Muller, N., Heller, T., Freitag, M. H., Gerste, B., Haupt, C. M., Wolf, G., & Muller, U. A. (2015). Healthcare utilization of people with type 2 diabetes in Germany: An analysis based on health insurance data. Diabetic Medicine, 32(7), 951-957. https://doi.org/10.1111/dme.12747

This study demonstrates the high costs associated with having type 2 diabetes for both the individual and for insurance companies. It helps establish the argument that diabetes should be a public health priority and a priority for policy-makers and insurance companies. In addition, this study clearly showed that age correlates with both diabetes incidence and prevalence. This study looked at health-care related costs in insurance data for people in Germany who used the most common German insurance provider at the time. Based on that data, the researchers found that nearly 34% of people who had type 2 diabetes had secondary diabetes-related conditions. In addition, people with type 2 diabetes were more likely to use healthcare services on both outpatient and in-patient bases. People with type 2 diabetes were twice as likely to be admitted to the hospital and, when taking both outpatient and inpatient information into account, stayed at the hospital three times as long as people without any form of diabetes. (The researchers had excluded people with type 1 diabetes and gestational diabetes from their sample.) The researchers did not include standard deviations or confidence intervals; the data may not be fully representative. The data used in this study was collected in 2010; newer data might show different trends. The study’s findings may not be generalizable to other areas of the world due to differences in diabetes’ prevalence and incidence, the health care structures in place, and environmental factors. It still indicates that diabetes can be an expensive disease. In spite of some limitations, the information in this article suggests that targeting diabetes could have wide benefits.

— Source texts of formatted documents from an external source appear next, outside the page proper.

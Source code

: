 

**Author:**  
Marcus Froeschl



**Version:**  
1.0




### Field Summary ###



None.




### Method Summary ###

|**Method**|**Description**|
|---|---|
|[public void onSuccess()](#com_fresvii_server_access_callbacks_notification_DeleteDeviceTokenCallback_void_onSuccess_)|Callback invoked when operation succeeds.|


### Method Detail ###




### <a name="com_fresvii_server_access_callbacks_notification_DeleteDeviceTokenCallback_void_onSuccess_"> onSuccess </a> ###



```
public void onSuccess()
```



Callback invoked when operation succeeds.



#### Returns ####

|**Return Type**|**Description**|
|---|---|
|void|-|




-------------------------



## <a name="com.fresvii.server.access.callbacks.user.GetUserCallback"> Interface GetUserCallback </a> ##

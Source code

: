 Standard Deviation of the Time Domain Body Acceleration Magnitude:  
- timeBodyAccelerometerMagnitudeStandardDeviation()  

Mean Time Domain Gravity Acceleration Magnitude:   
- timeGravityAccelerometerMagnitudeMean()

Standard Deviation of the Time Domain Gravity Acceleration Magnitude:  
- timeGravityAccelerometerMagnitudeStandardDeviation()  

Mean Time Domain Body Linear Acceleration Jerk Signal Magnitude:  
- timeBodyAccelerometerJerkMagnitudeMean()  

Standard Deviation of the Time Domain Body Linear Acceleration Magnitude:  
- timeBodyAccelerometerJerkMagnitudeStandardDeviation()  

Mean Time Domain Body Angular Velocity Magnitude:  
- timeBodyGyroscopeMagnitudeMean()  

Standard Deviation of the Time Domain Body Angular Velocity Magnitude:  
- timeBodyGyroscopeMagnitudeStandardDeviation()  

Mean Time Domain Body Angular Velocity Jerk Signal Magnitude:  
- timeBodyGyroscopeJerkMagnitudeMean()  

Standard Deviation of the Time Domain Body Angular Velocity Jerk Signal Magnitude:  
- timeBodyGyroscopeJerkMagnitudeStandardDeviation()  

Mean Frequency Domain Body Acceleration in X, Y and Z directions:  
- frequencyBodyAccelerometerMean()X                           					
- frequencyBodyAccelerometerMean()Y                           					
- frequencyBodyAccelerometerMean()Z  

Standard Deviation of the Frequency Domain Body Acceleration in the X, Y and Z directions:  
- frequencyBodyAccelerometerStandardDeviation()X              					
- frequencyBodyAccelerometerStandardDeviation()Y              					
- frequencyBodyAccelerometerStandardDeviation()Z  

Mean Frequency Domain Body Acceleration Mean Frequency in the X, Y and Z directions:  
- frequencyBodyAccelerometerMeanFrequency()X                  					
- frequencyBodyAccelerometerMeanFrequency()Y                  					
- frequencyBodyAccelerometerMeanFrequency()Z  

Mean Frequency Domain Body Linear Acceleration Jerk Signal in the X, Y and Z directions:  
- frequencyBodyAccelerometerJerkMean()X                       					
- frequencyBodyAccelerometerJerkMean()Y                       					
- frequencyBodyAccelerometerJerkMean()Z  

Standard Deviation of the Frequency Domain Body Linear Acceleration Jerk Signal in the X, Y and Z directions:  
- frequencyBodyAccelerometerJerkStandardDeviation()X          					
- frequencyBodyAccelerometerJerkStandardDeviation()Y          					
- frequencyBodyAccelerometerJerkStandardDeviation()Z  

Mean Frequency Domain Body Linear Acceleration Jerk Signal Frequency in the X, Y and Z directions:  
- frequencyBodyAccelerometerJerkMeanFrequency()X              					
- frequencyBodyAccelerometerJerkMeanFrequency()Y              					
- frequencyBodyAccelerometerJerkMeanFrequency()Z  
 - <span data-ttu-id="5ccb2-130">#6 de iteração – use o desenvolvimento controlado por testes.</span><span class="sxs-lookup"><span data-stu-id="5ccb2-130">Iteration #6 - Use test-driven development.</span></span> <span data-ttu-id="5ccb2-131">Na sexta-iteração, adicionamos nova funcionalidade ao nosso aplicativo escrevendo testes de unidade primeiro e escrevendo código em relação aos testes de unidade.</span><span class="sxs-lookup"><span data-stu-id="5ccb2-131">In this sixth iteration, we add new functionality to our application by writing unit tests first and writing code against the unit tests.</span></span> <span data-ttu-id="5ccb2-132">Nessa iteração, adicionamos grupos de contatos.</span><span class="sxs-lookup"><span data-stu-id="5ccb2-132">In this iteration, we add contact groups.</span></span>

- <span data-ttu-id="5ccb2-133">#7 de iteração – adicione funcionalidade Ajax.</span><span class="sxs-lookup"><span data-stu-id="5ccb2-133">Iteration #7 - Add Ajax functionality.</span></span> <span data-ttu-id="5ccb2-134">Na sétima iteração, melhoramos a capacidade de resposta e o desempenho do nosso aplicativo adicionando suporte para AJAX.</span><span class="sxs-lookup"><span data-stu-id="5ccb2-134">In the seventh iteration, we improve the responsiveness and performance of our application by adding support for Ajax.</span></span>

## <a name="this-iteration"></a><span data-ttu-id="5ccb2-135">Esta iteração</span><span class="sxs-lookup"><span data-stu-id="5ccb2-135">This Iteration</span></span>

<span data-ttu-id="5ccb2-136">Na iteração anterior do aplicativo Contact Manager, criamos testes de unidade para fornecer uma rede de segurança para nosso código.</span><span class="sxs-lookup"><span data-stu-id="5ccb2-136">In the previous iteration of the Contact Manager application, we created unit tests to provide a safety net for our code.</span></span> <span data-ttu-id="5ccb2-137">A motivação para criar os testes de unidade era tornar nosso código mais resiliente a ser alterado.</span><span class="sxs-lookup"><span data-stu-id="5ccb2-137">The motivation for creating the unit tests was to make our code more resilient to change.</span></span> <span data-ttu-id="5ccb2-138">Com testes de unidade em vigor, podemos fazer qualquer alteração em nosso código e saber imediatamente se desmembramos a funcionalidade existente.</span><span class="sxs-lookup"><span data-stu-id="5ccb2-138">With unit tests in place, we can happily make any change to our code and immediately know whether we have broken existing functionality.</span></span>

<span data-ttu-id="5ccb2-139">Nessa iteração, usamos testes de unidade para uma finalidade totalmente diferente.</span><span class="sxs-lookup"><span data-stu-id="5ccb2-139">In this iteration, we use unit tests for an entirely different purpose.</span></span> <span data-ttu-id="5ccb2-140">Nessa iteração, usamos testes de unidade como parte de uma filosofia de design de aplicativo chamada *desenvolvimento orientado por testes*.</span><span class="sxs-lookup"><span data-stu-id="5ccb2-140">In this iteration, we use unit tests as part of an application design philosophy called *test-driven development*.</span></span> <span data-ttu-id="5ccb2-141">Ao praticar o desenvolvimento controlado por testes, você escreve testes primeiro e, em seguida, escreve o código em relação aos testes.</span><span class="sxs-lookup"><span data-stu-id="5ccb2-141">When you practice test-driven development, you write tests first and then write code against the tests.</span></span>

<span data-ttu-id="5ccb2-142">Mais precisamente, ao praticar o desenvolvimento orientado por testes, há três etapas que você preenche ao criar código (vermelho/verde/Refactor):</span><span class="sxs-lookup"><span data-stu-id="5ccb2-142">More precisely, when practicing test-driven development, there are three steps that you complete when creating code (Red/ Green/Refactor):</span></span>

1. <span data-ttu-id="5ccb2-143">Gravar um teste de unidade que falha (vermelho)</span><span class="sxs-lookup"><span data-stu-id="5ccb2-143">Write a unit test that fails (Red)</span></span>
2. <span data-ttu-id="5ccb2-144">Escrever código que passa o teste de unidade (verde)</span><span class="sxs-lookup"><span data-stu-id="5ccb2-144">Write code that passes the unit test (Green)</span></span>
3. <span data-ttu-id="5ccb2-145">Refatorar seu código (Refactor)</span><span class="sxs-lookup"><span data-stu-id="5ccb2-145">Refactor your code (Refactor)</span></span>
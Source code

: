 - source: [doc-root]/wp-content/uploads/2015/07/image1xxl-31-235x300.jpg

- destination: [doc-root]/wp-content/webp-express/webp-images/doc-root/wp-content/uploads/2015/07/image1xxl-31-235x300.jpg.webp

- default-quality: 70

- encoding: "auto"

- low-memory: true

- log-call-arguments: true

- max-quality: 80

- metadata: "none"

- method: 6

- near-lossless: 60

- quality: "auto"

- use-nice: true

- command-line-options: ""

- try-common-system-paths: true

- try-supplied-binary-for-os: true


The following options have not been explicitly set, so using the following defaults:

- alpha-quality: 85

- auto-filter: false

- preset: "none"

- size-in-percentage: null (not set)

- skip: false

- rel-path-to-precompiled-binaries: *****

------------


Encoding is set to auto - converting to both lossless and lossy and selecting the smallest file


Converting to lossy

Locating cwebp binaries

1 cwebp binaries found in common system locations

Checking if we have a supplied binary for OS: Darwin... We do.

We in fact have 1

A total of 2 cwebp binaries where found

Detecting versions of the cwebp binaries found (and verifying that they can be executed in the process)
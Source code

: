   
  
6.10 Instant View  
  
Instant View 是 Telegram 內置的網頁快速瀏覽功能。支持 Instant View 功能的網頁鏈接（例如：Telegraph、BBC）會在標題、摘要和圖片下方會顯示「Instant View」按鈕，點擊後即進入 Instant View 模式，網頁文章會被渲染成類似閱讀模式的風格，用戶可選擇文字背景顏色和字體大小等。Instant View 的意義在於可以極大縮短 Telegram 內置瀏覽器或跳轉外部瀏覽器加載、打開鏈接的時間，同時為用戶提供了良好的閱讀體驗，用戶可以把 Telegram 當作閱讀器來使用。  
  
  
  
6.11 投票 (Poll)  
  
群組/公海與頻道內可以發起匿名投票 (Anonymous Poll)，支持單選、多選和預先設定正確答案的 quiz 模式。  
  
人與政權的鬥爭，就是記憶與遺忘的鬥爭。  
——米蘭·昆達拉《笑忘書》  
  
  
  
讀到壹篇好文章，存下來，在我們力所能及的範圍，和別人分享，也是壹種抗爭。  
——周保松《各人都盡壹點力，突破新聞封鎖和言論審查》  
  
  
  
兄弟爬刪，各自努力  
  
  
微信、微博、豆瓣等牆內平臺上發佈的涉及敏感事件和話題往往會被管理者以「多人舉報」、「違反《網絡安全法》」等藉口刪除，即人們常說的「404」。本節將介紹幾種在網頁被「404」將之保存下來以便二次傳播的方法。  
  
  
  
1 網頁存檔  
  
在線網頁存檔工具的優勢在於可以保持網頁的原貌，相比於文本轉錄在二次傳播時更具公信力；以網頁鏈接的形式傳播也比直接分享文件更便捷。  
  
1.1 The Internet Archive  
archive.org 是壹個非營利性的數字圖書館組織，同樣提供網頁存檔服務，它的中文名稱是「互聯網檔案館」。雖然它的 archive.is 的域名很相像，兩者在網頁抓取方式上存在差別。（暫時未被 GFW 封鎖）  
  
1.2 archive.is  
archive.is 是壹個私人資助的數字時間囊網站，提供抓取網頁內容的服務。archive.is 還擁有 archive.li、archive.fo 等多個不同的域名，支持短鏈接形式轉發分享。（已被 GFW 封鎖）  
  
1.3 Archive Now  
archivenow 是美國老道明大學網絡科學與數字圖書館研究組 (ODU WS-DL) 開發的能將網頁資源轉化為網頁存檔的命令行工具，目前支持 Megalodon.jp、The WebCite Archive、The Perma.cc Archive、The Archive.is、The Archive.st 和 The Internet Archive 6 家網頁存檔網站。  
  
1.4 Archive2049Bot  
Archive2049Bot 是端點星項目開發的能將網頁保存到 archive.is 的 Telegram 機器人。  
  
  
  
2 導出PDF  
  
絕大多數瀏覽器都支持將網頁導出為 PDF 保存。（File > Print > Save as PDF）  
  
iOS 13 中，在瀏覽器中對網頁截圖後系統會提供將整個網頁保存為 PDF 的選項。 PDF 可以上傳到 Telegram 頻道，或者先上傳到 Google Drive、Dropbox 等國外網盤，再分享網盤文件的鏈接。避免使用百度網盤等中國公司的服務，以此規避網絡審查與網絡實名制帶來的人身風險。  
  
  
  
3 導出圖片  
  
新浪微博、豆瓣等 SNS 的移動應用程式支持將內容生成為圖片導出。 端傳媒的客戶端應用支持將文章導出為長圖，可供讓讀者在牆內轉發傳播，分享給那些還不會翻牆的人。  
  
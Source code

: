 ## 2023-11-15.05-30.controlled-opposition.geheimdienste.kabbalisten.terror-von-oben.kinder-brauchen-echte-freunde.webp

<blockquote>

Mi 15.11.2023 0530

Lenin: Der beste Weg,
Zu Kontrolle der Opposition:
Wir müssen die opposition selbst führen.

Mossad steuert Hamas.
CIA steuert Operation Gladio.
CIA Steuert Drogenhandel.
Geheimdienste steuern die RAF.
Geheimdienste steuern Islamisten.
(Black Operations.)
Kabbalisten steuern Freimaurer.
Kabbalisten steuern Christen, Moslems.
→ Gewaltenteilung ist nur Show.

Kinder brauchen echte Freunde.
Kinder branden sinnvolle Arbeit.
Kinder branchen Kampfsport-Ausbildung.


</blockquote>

Wang, T., Huang, T., Li, Y., Zheng, Y., Manson, J. E., Hu, F. B., & Qi, L. (2016). Low birthweight and risk of type 2 diabetes: A Mendelian randomisation study. Diabetologia, 59(9), 1920-1927. https://doi.org/10.1007/s00125-016-4019-z

In this meta-analysis, the researchers pooled longitudinal data about two studies of healthcare workers in the United States to evaluate the connection between genetic differences and risk of developing diabetes. Building on a study that showed certain genetic variants increased the likelihood that a person would have a low birth weight, this study examined participant’s genetic make-up to determine their likelihood of having a low birth weight and then investigated how many people with each variation had diabetes at the end of the study. Overall, these calculated risk factors did correlate with increased risk of developing diabetes; having a higher risk factor increased the chances that the person would develop diabetes. However, only two of the five variants the authors considered correlated with increased risk of developing diabetes and they did not include the variant that had the strongest correlation to having a low birth weight. Even when taking into account other behavioral and demographic factors, genetic makeup was a significant risk factor for diabetes. This reinforces the idea that diabetes has several interacting causes. That said, the authors were only looking at people in the U.S. with European heritage; different populations might have different results. This study is important because it shows that social and behavioral factors are not the sole causes for diabetes; traditional public health programs cannot completely eliminate diabetes. In addition, the study’s results might explain some of why people with similar outward appearances or behaviors have different outcomes.